Récord de ahogamientos: los socorristas piden más autoridad y menos móviles
El verano de 2025 está siendo el más letal en las costas españolas. Los datos hablan solos: 92 muertes por ahogamiento no intencional en junio, y 217 en el primer semestre, según el último informe de la Real Federación Española de Salvamento y Socorrismo (RFESS). La entidad reclama ampliar la vigilancia hasta septiembre, reforzar el papel de los socorristas y extremar la prevención. Pero la pregunta incómoda es si el problema es de recursos o de actitud.
Los números del desastre
La RFESS ha documentado un inicio de temporada histórico en número de fallecidos. Aunque no ofrece un perfil detallado de las víctimas, los datos indican que el aumento se concentra en zonas no vigiladas y entre bañistas que ignoran las banderas rojas. "Hay dos factores que explican este aumento: las olas de calor llegan cada vez antes, incluso en el norte, y eso hace que la gente acuda antes a playas, ríos o piscinas", señala el informe. Sin embargo, las altas temperaturas no explican la imprudencia.

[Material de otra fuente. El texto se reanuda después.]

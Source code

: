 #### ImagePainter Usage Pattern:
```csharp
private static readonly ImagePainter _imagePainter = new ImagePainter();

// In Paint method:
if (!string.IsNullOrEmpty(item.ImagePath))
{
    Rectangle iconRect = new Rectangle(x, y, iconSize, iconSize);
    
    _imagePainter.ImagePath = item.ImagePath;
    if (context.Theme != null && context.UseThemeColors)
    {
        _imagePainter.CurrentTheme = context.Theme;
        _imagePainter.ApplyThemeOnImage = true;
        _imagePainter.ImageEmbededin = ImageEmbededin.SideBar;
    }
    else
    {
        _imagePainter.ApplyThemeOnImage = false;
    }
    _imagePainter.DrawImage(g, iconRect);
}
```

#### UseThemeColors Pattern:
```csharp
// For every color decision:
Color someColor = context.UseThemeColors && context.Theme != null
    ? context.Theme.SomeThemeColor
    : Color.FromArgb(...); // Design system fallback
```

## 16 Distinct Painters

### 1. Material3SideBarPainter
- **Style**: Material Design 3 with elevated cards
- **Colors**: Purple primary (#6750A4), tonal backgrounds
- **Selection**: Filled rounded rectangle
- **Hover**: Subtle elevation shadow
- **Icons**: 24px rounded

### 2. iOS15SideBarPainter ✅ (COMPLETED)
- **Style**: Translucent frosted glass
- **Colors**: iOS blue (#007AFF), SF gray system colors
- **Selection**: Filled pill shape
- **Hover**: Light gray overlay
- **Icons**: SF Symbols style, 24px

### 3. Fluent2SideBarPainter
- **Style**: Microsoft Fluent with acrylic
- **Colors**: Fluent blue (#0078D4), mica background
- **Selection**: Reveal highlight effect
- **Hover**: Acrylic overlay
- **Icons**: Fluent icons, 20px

El factor humano: bañistas que no saben nadar y banderas ignoradas
Una corriente recurrente en el análisis apunta a la falta de habilidades básicas de natación entre ciertos colectivos, especialmente personas procedentes de regiones sin tradición acuática. A esto se suma el consumo de alcohol, la sobreestimación de las propias capacidades y el desprecio por las normas de seguridad. "La gente se ha vuelto imbécil y carece de sentido común", resume una opinión extendida, que añade que cada vez más personas "no saben nadar y se meten en el mar igual". La saturación de las playas y el envejecimiento de la población también juegan un papel relevante: los mayores sufren desmayos o carecen de fuerza física para mantenerse a flote.

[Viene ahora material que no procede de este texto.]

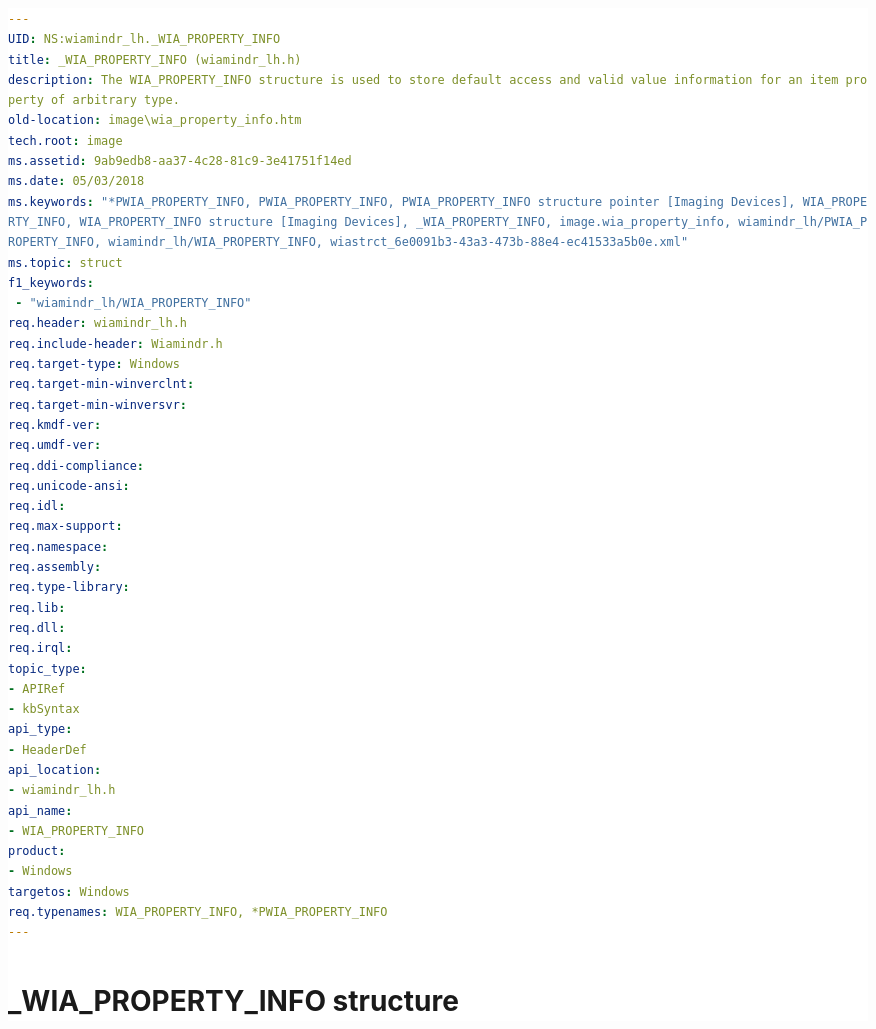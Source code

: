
 ```yaml
---
UID: NS:wiamindr_lh._WIA_PROPERTY_INFO
title: _WIA_PROPERTY_INFO (wiamindr_lh.h)
description: The WIA_PROPERTY_INFO structure is used to store default access and valid value information for an item property of arbitrary type.
old-location: image\wia_property_info.htm
tech.root: image
ms.assetid: 9ab9edb8-aa37-4c28-81c9-3e41751f14ed
ms.date: 05/03/2018
ms.keywords: "*PWIA_PROPERTY_INFO, PWIA_PROPERTY_INFO, PWIA_PROPERTY_INFO structure pointer [Imaging Devices], WIA_PROPERTY_INFO, WIA_PROPERTY_INFO structure [Imaging Devices], _WIA_PROPERTY_INFO, image.wia_property_info, wiamindr_lh/PWIA_PROPERTY_INFO, wiamindr_lh/WIA_PROPERTY_INFO, wiastrct_6e0091b3-43a3-473b-88e4-ec41533a5b0e.xml"
ms.topic: struct
f1_keywords:
 - "wiamindr_lh/WIA_PROPERTY_INFO"
req.header: wiamindr_lh.h
req.include-header: Wiamindr.h
req.target-type: Windows
req.target-min-winverclnt:
req.target-min-winversvr: 
req.kmdf-ver: 
req.umdf-ver: 
req.ddi-compliance: 
req.unicode-ansi: 
req.idl: 
req.max-support: 
req.namespace: 
req.assembly: 
req.type-library: 
req.lib: 
req.dll: 
req.irql: 
topic_type:
- APIRef
- kbSyntax
api_type:
- HeaderDef
api_location:
- wiamindr_lh.h
api_name:
- WIA_PROPERTY_INFO
product:
- Windows
targetos: Windows
req.typenames: WIA_PROPERTY_INFO, *PWIA_PROPERTY_INFO
---
```


# _WIA_PROPERTY_INFO structure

La paradoja del socorrista: entre el móvil y el exceso de burocracia
Mientras la RFESS pide más recursos, crece la controversia sobre la actuación de los propios socorristas. Hay quien denuncia que "todos los socorristas miran los teléfonos" durante el servicio, aunque una observación concreta no equivale a una tendencia general. Otro debate recurrente es el abuso de la bandera roja: algunos ayuntamientos la izan por "cualquier gilipollez", según los críticos, para eludir responsabilidades, lo que lleva a los bañistas a ignorarla. La burocracia también asoma la cabeza: se ha documentado el caso de un socorrista multado por salvar a una mujer sin seguir el protocolo de llamar antes al 112. "Deberás elegir: ahogarte o morir linchado", resume la situación de quien debe decidir entre actuar o cumplir el reglamento.

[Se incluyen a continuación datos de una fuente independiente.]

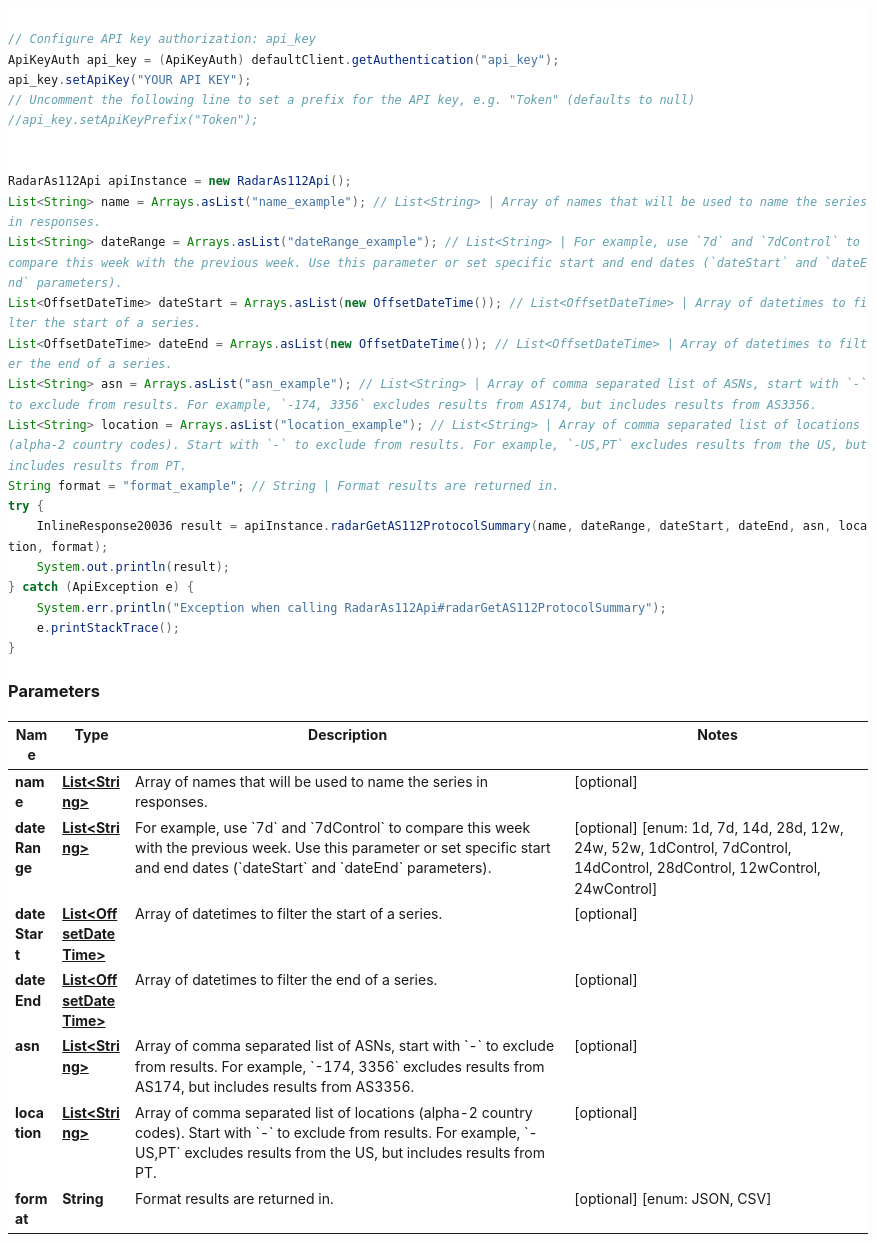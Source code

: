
 ```java

// Configure API key authorization: api_key
ApiKeyAuth api_key = (ApiKeyAuth) defaultClient.getAuthentication("api_key");
api_key.setApiKey("YOUR API KEY");
// Uncomment the following line to set a prefix for the API key, e.g. "Token" (defaults to null)
//api_key.setApiKeyPrefix("Token");


RadarAs112Api apiInstance = new RadarAs112Api();
List<String> name = Arrays.asList("name_example"); // List<String> | Array of names that will be used to name the series in responses.
List<String> dateRange = Arrays.asList("dateRange_example"); // List<String> | For example, use `7d` and `7dControl` to compare this week with the previous week. Use this parameter or set specific start and end dates (`dateStart` and `dateEnd` parameters).
List<OffsetDateTime> dateStart = Arrays.asList(new OffsetDateTime()); // List<OffsetDateTime> | Array of datetimes to filter the start of a series.
List<OffsetDateTime> dateEnd = Arrays.asList(new OffsetDateTime()); // List<OffsetDateTime> | Array of datetimes to filter the end of a series.
List<String> asn = Arrays.asList("asn_example"); // List<String> | Array of comma separated list of ASNs, start with `-` to exclude from results. For example, `-174, 3356` excludes results from AS174, but includes results from AS3356.
List<String> location = Arrays.asList("location_example"); // List<String> | Array of comma separated list of locations (alpha-2 country codes). Start with `-` to exclude from results. For example, `-US,PT` excludes results from the US, but includes results from PT.
String format = "format_example"; // String | Format results are returned in.
try {
    InlineResponse20036 result = apiInstance.radarGetAS112ProtocolSummary(name, dateRange, dateStart, dateEnd, asn, location, format);
    System.out.println(result);
} catch (ApiException e) {
    System.err.println("Exception when calling RadarAs112Api#radarGetAS112ProtocolSummary");
    e.printStackTrace();
}
```

### Parameters

Name | Type | Description  | Notes
------------- | ------------- | ------------- | -------------
 **name** | [**List&lt;String&gt;**](String.md)| Array of names that will be used to name the series in responses. | [optional]
 **dateRange** | [**List&lt;String&gt;**](String.md)| For example, use &#x60;7d&#x60; and &#x60;7dControl&#x60; to compare this week with the previous week. Use this parameter or set specific start and end dates (&#x60;dateStart&#x60; and &#x60;dateEnd&#x60; parameters). | [optional] [enum: 1d, 7d, 14d, 28d, 12w, 24w, 52w, 1dControl, 7dControl, 14dControl, 28dControl, 12wControl, 24wControl]
 **dateStart** | [**List&lt;OffsetDateTime&gt;**](OffsetDateTime.md)| Array of datetimes to filter the start of a series. | [optional]
 **dateEnd** | [**List&lt;OffsetDateTime&gt;**](OffsetDateTime.md)| Array of datetimes to filter the end of a series. | [optional]
 **asn** | [**List&lt;String&gt;**](String.md)| Array of comma separated list of ASNs, start with &#x60;-&#x60; to exclude from results. For example, &#x60;-174, 3356&#x60; excludes results from AS174, but includes results from AS3356. | [optional]
 **location** | [**List&lt;String&gt;**](String.md)| Array of comma separated list of locations (alpha-2 country codes). Start with &#x60;-&#x60; to exclude from results. For example, &#x60;-US,PT&#x60; excludes results from the US, but includes results from PT. | [optional]
 **format** | **String**| Format results are returned in. | [optional] [enum: JSON, CSV]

Con estos mimbres, la solución no pasa solo por poner más vigilantes. Mientras la población no asuma su parte de responsabilidad —respetar las banderas, evitar el alcohol, aprender a nadar— y los protocolos sigan priorizando la burocracia sobre la eficacia, las cifras de ahogamientos seguirán batiendo récords. Los ayuntamientos, mientras tanto, encontrarán más fácil poner bandera roja permanente que educar a los ciudadanos.